> What the task asks
Extract from the entries below, exactly as given, only the lines from the line containing "Một ứng dụng" to the line containing "- [💳 Cấu Hình", both lines included.

> Excerpted data
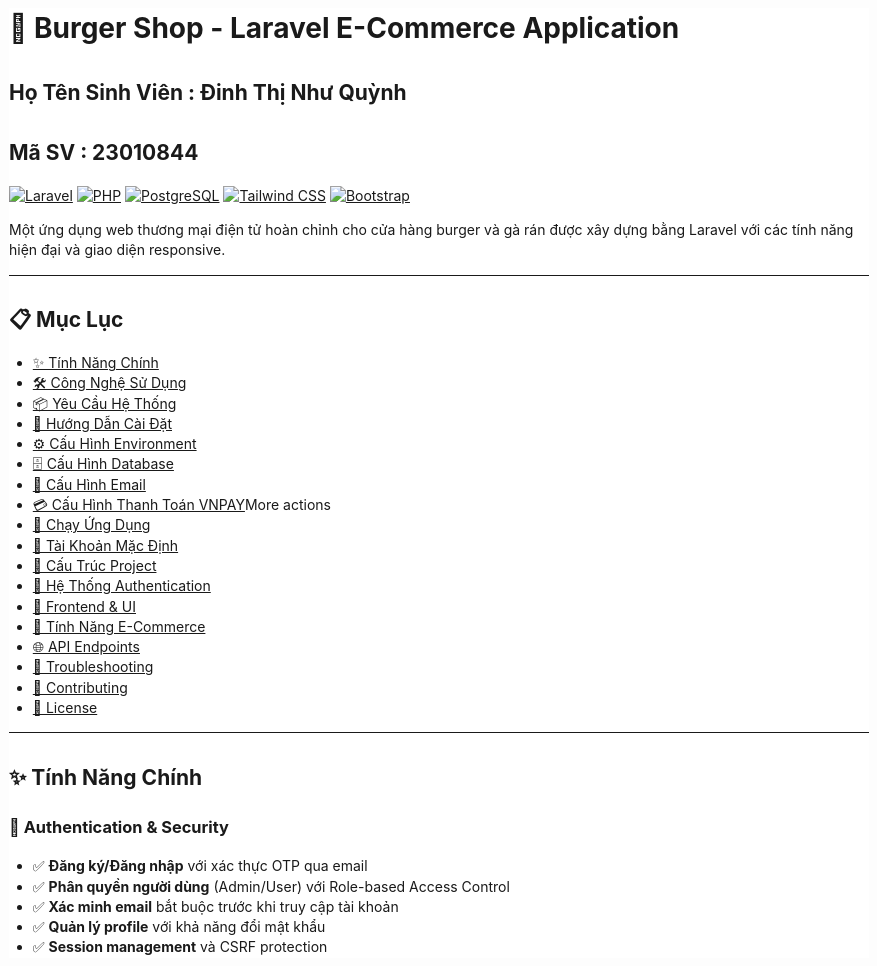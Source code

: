 # 🍔 Burger Shop - Laravel E-Commerce Application

## Họ Tên Sinh Viên : Đinh Thị Như Quỳnh 
## Mã SV : 23010844

[![Laravel](https://img.shields.io/badge/Laravel-12.x-red?style=flat-square&logo=laravel)](https://laravel.com)
[![PHP](https://img.shields.io/badge/PHP-8.2+-blue?style=flat-square&logo=php)](https://php.net)
[![PostgreSQL](https://img.shields.io/badge/PostgreSQL-13+-blue?style=flat-square&logo=postgresql)](https://postgresql.org)
[![Tailwind CSS](https://img.shields.io/badge/Tailwind_CSS-3.x-cyan?style=flat-square&logo=tailwind-css)](https://tailwindcss.com)
[![Bootstrap](https://img.shields.io/badge/Bootstrap-5.x-purple?style=flat-square&logo=bootstrap)](https://getbootstrap.com)

Một ứng dụng web thương mại điện tử hoàn chỉnh cho cửa hàng burger và gà rán được xây dựng bằng Laravel với các tính năng hiện đại và giao diện responsive.

---

## 📋 Mục Lục

- [✨ Tính Năng Chính](#-tính-năng-chính)
- [🛠️ Công Nghệ Sử Dụng](#️-công-nghệ-sử-dụng)
- [📦 Yêu Cầu Hệ Thống](#-yêu-cầu-hệ-thống)
- [🚀 Hướng Dẫn Cài Đặt](#-hướng-dẫn-cài-đặt)
- [⚙️ Cấu Hình Environment](#️-cấu-hình-environment)
- [🗄️ Cấu Hình Database](#️-cấu-hình-database)
- [📧 Cấu Hình Email](#-cấu-hình-email)
- [💳 Cấu Hình Thanh Toán VNPAY](#-cấu-hình-thanh-toán-vnpay)More actions
- [🎯 Chạy Ứng Dụng](#-chạy-ứng-dụng)
- [👤 Tài Khoản Mặc Định](#-tài-khoản-mặc-định)
- [📁 Cấu Trúc Project](#-cấu-trúc-project)
- [🔐 Hệ Thống Authentication](#-hệ-thống-authentication)
- [🎨 Frontend & UI](#-frontend--ui)
- [🛒 Tính Năng E-Commerce](#-tính-năng-e-commerce)
- [🌐 API Endpoints](#-api-endpoints)
- [🐛 Troubleshooting](#-troubleshooting)
- [📝 Contributing](#-contributing)
- [📄 License](#-license)

---

## ✨ Tính Năng Chính

### 🔐 **Authentication & Security**
- ✅ **Đăng ký/Đăng nhập** với xác thực OTP qua email
- ✅ **Phân quyền người dùng** (Admin/User) với Role-based Access Control
- ✅ **Xác minh email** bắt buộc trước khi truy cập tài khoản
- ✅ **Quản lý profile** với khả năng đổi mật khẩu
- ✅ **Session management** và CSRF protection
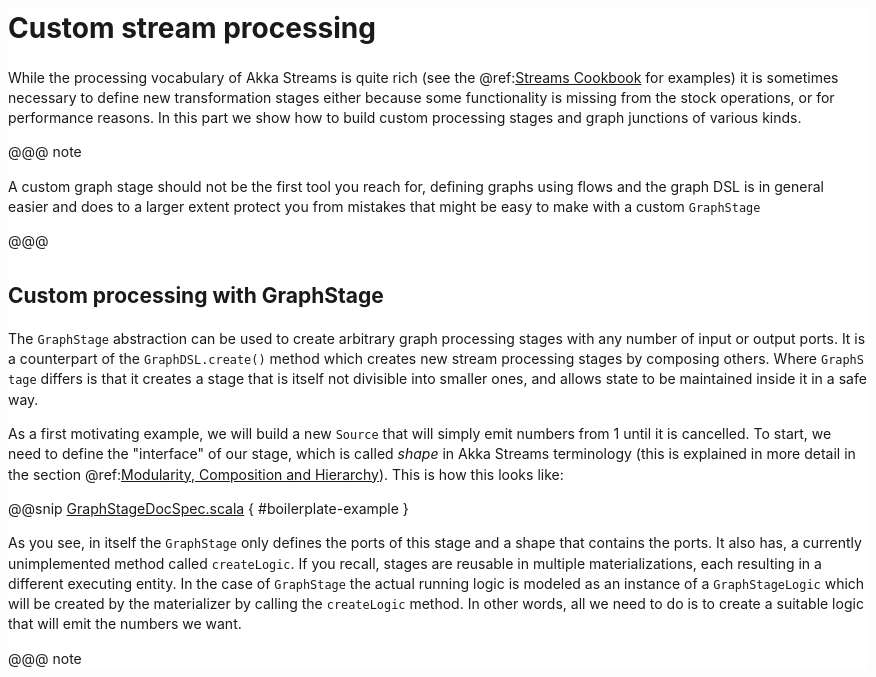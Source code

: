 <a id="stream-customize-scala"></a>
# Custom stream processing

While the processing vocabulary of Akka Streams is quite rich (see the @ref:[Streams Cookbook](stream-cookbook.md) for examples) it
is sometimes necessary to define new transformation stages either because some functionality is missing from the
stock operations, or for performance reasons. In this part we show how to build custom processing stages and graph
junctions of various kinds.

@@@ note

A custom graph stage should not be the first tool you reach for, defining graphs using flows
and the graph DSL is in general easier and does to a larger extent protect you from mistakes that
might be easy to make with a custom `GraphStage`

@@@

<a id="graphstage-scala"></a>
## Custom processing with GraphStage

The `GraphStage` abstraction can be used to create arbitrary graph processing stages with any number of input
or output ports. It is a counterpart of the `GraphDSL.create()` method which creates new stream processing
stages by composing others. Where `GraphStage` differs is that it creates a stage that is itself not divisible into
smaller ones, and allows state to be maintained inside it in a safe way.

As a first motivating example, we will build a new `Source` that will simply emit numbers from 1 until it is
cancelled. To start, we need to define the "interface" of our stage, which is called *shape* in Akka Streams terminology
(this is explained in more detail in the section @ref:[Modularity, Composition and Hierarchy](stream-composition.md)). This is how this looks like:

@@snip [GraphStageDocSpec.scala](../code/docs/stream/GraphStageDocSpec.scala) { #boilerplate-example }

As you see, in itself the `GraphStage` only defines the ports of this stage and a shape that contains the ports.
It also has, a currently unimplemented method called `createLogic`. If you recall, stages are reusable in multiple
materializations, each resulting in a different executing entity. In the case of `GraphStage` the actual running
logic is modeled as an instance of a `GraphStageLogic` which will be created by the materializer by calling
the `createLogic` method. In other words, all we need to do is to create a suitable logic that will emit the
numbers we want.

@@@ note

> Result
Một ứng dụng web thương mại điện tử hoàn chỉnh cho cửa hàng burger và gà rán được xây dựng bằng Laravel với các tính năng hiện đại và giao diện responsive.

---

## 📋 Mục Lục

- [✨ Tính Năng Chính](#-tính-năng-chính)
- [🛠️ Công Nghệ Sử Dụng](#️-công-nghệ-sử-dụng)
- [📦 Yêu Cầu Hệ Thống](#-yêu-cầu-hệ-thống)
- [🚀 Hướng Dẫn Cài Đặt](#-hướng-dẫn-cài-đặt)
- [⚙️ Cấu Hình Environment](#️-cấu-hình-environment)
- [🗄️ Cấu Hình Database](#️-cấu-hình-database)
- [📧 Cấu Hình Email](#-cấu-hình-email)
- [💳 Cấu Hình Thanh Toán VNPAY](#-cấu-hình-thanh-toán-vnpay)More actions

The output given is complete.